Records from a dataset
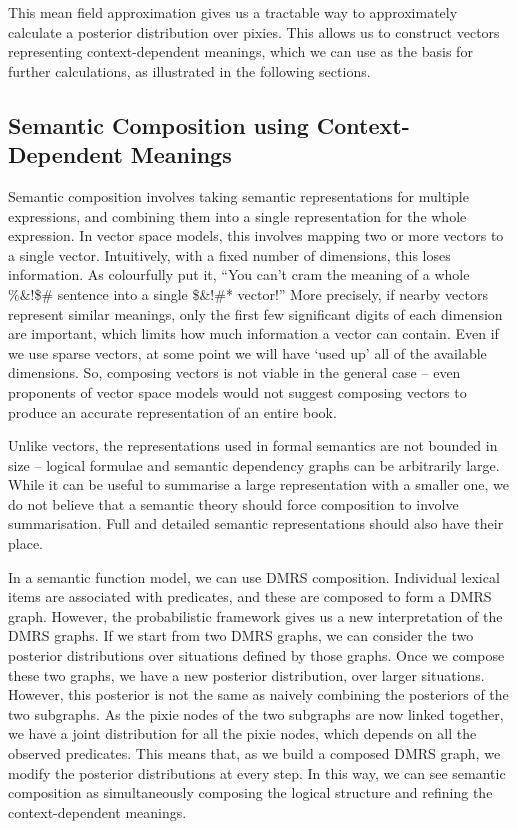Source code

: \documentclass[a4paper,11pt]{article}
\begin{document}
This mean field approximation
gives us a tractable way to approximately calculate a posterior distribution over pixies.
This allows us to construct vectors representing context-dependent meanings,
which we can use as the basis for further calculations,
as illustrated in the following sections.


\subsection{Semantic Composition using Context-Dependent Meanings}
\label{sec:comp}

Semantic composition involves taking semantic representations for multiple expressions,
and combining them into a single representation for the whole expression.
In vector space models, this involves mapping two or more vectors to a single vector.
Intuitively, with a fixed number of dimensions, this loses information.
As \citet{mooney2014cram} colourfully put it,
``You can't cram the meaning of a whole  
\%\&!\$\# sentence into a single \$\&!\#* vector!''
More precisely, if nearby vectors represent similar meanings,
only the first few significant digits of each dimension are important,
which limits how much information a vector can contain.
Even if we use sparse vectors,
at some point we will have `used up' all of the available dimensions.
So, composing vectors is not viable in the general case --
even proponents of vector space models
would not suggest composing vectors
to produce an accurate representation of an entire book.

Unlike vectors, the representations used in formal semantics are not bounded in size --
logical formulae and semantic dependency graphs can be arbitrarily large.
While it can be useful to summarise a large representation with a smaller one,
we do not believe that a semantic theory should force composition to involve summarisation.
Full and detailed semantic representations should also have their place.

In a semantic function model,
we can use DMRS composition.
Individual lexical items are associated with predicates,
and these are composed to form a DMRS graph.
However, the probabilistic framework gives us a new interpretation of the DMRS graphs.
If we start from two DMRS graphs,
we can consider the two posterior distributions over situations defined by those graphs.
Once we compose these two graphs,
we have a new posterior distribution, over larger situations.
However, this posterior is not the same as naively combining the posteriors of the two subgraphs.
As the pixie nodes of the two subgraphs are now linked together,
we have a joint distribution for all the pixie nodes,
which depends on all the observed predicates.
This means that, as we build a composed DMRS graph,
we modify the posterior distributions at every step.
In this way, we can see semantic composition
as simultaneously composing the logical structure
and refining the context-dependent meanings.
\end{document}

WHAT THE TASK REQUIRES.
The answer is the full set of records printed exactly, less the pictures.

REPLY.
Source code

: \documentclass[a4paper,11pt]{article}
\begin{document}
This mean field approximation
gives us a tractable way to approximately calculate a posterior distribution over pixies.
This allows us to construct vectors representing context-dependent meanings,
which we can use as the basis for further calculations,
as illustrated in the following sections.


\subsection{Semantic Composition using Context-Dependent Meanings}
\label{sec:comp}

Semantic composition involves taking semantic representations for multiple expressions,
and combining them into a single representation for the whole expression.
In vector space models, this involves mapping two or more vectors to a single vector.
Intuitively, with a fixed number of dimensions, this loses information.
As \citet{mooney2014cram} colourfully put it,
``You can't cram the meaning of a whole  
\%\&!\$\# sentence into a single \$\&!\#* vector!''
More precisely, if nearby vectors represent similar meanings,
only the first few significant digits of each dimension are important,
which limits how much information a vector can contain.
Even if we use sparse vectors,
at some point we will have `used up' all of the available dimensions.
So, composing vectors is not viable in the general case --
even proponents of vector space models
would not suggest composing vectors
to produce an accurate representation of an entire book.

Unlike vectors, the representations used in formal semantics are not bounded in size --
logical formulae and semantic dependency graphs can be arbitrarily large.
While it can be useful to summarise a large representation with a smaller one,
we do not believe that a semantic theory should force composition to involve summarisation.
Full and detailed semantic representations should also have their place.

In a semantic function model,
we can use DMRS composition.
Individual lexical items are associated with predicates,
and these are composed to form a DMRS graph.
However, the probabilistic framework gives us a new interpretation of the DMRS graphs.
If we start from two DMRS graphs,
we can consider the two posterior distributions over situations defined by those graphs.
Once we compose these two graphs,
we have a new posterior distribution, over larger situations.
However, this posterior is not the same as naively combining the posteriors of the two subgraphs.
As the pixie nodes of the two subgraphs are now linked together,
we have a joint distribution for all the pixie nodes,
which depends on all the observed predicates.
This means that, as we build a composed DMRS graph,
we modify the posterior distributions at every step.
In this way, we can see semantic composition
as simultaneously composing the logical structure
and refining the context-dependent meanings.
\end{document}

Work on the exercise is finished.